Activity: With the images removed, reproduce each entry below word for word.

Collected data:
::::::

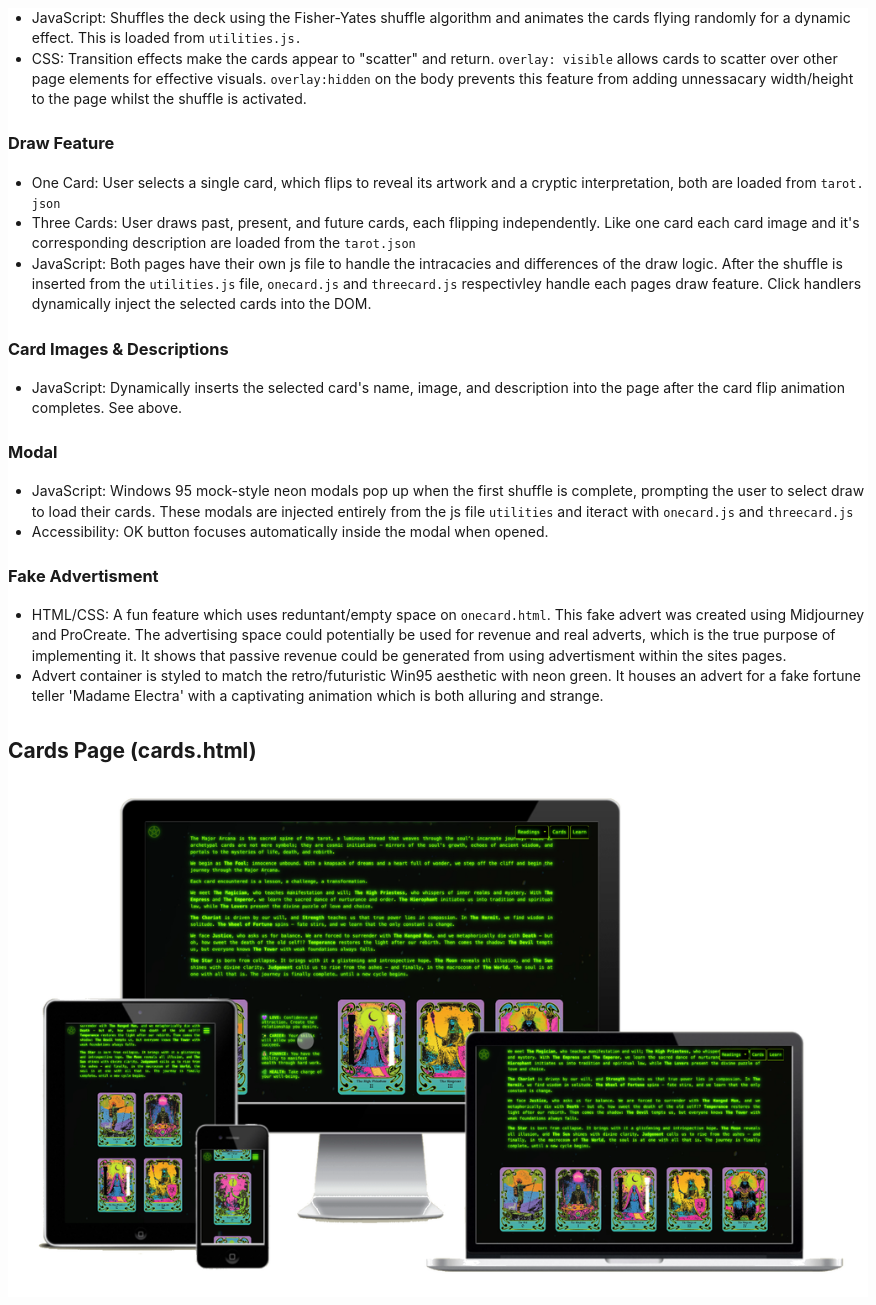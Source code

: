 * JavaScript: Shuffles the deck using the Fisher-Yates shuffle algorithm and animates the cards flying randomly for a dynamic effect. This is loaded from `utilities.js.`
* CSS: Transition effects make the cards appear to "scatter" and return. `overlay: visible` allows cards to scatter over other page elements for effective visuals. `overlay:hidden` on the body prevents this feature from adding unnessacary width/height to the page whilst the shuffle is activated. 

<h3 id="28">Draw Feature</h3>

* One Card: User selects a single card, which flips to reveal its artwork and a cryptic interpretation, both are loaded from `tarot.json`
* Three Cards: User draws past, present, and future cards, each flipping independently. Like one card each card image and it's corresponding description are loaded from the `tarot.json`
* JavaScript: Both pages have their own js file to handle the intracacies and differences of the draw logic. After the shuffle is inserted from the `utilities.js` file, `onecard.js` and `threecard.js` respectivley handle each pages draw feature. Click handlers dynamically inject the selected cards into the DOM.

<h3 id="29">Card Images & Descriptions</h3>

* JavaScript: Dynamically inserts the selected card's name, image, and description into the page after the card flip animation completes. See above. 

<h3 id="30">Modal</h3>

* JavaScript: Windows 95 mock-style neon modals pop up when the first shuffle is complete, prompting the user to select draw to load their cards. These modals are injected entirely from the js file `utilities` and iteract with `onecard.js` and `threecard.js`
* Accessibility: OK button focuses automatically inside the modal when opened.

<h3 id="31">Fake Advertisment</h3>

* HTML/CSS: A fun feature which uses reduntant/empty space on `onecard.html`. This fake advert was created using Midjourney and ProCreate. The advertising space could potentially be used for revenue and real adverts, which is the true purpose of implementing it. It shows that passive revenue could be generated from using advertisment within the sites pages. 
* Advert container is styled to match the retro/futuristic Win95 aesthetic with neon green. It houses an advert for a fake fortune teller 'Madame Electra' with a captivating animation which is both alluring and strange.  

<h2 id="32">Cards Page (cards.html)</h2>

![](assets/images/readmefiles/cardsmockup.PNG)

::::::

Output below:
Source code

: * JavaScript: Shuffles the deck using the Fisher-Yates shuffle algorithm and animates the cards flying randomly for a dynamic effect. This is loaded from `utilities.js.`
* CSS: Transition effects make the cards appear to "scatter" and return. `overlay: visible` allows cards to scatter over other page elements for effective visuals. `overlay:hidden` on the body prevents this feature from adding unnessacary width/height to the page whilst the shuffle is activated. 

<h3 id="28">Draw Feature</h3>

* One Card: User selects a single card, which flips to reveal its artwork and a cryptic interpretation, both are loaded from `tarot.json`
* Three Cards: User draws past, present, and future cards, each flipping independently. Like one card each card image and it's corresponding description are loaded from the `tarot.json`
* JavaScript: Both pages have their own js file to handle the intracacies and differences of the draw logic. After the shuffle is inserted from the `utilities.js` file, `onecard.js` and `threecard.js` respectivley handle each pages draw feature. Click handlers dynamically inject the selected cards into the DOM.

<h3 id="29">Card Images & Descriptions</h3>

* JavaScript: Dynamically inserts the selected card's name, image, and description into the page after the card flip animation completes. See above. 

<h3 id="30">Modal</h3>

* JavaScript: Windows 95 mock-style neon modals pop up when the first shuffle is complete, prompting the user to select draw to load their cards. These modals are injected entirely from the js file `utilities` and iteract with `onecard.js` and `threecard.js`
* Accessibility: OK button focuses automatically inside the modal when opened.

<h3 id="31">Fake Advertisment</h3>

* HTML/CSS: A fun feature which uses reduntant/empty space on `onecard.html`. This fake advert was created using Midjourney and ProCreate. The advertising space could potentially be used for revenue and real adverts, which is the true purpose of implementing it. It shows that passive revenue could be generated from using advertisment within the sites pages. 
* Advert container is styled to match the retro/futuristic Win95 aesthetic with neon green. It houses an advert for a fake fortune teller 'Madame Electra' with a captivating animation which is both alluring and strange.  

<h2 id="32">Cards Page (cards.html)</h2>

![](assets/images/readmefiles/cardsmockup.PNG)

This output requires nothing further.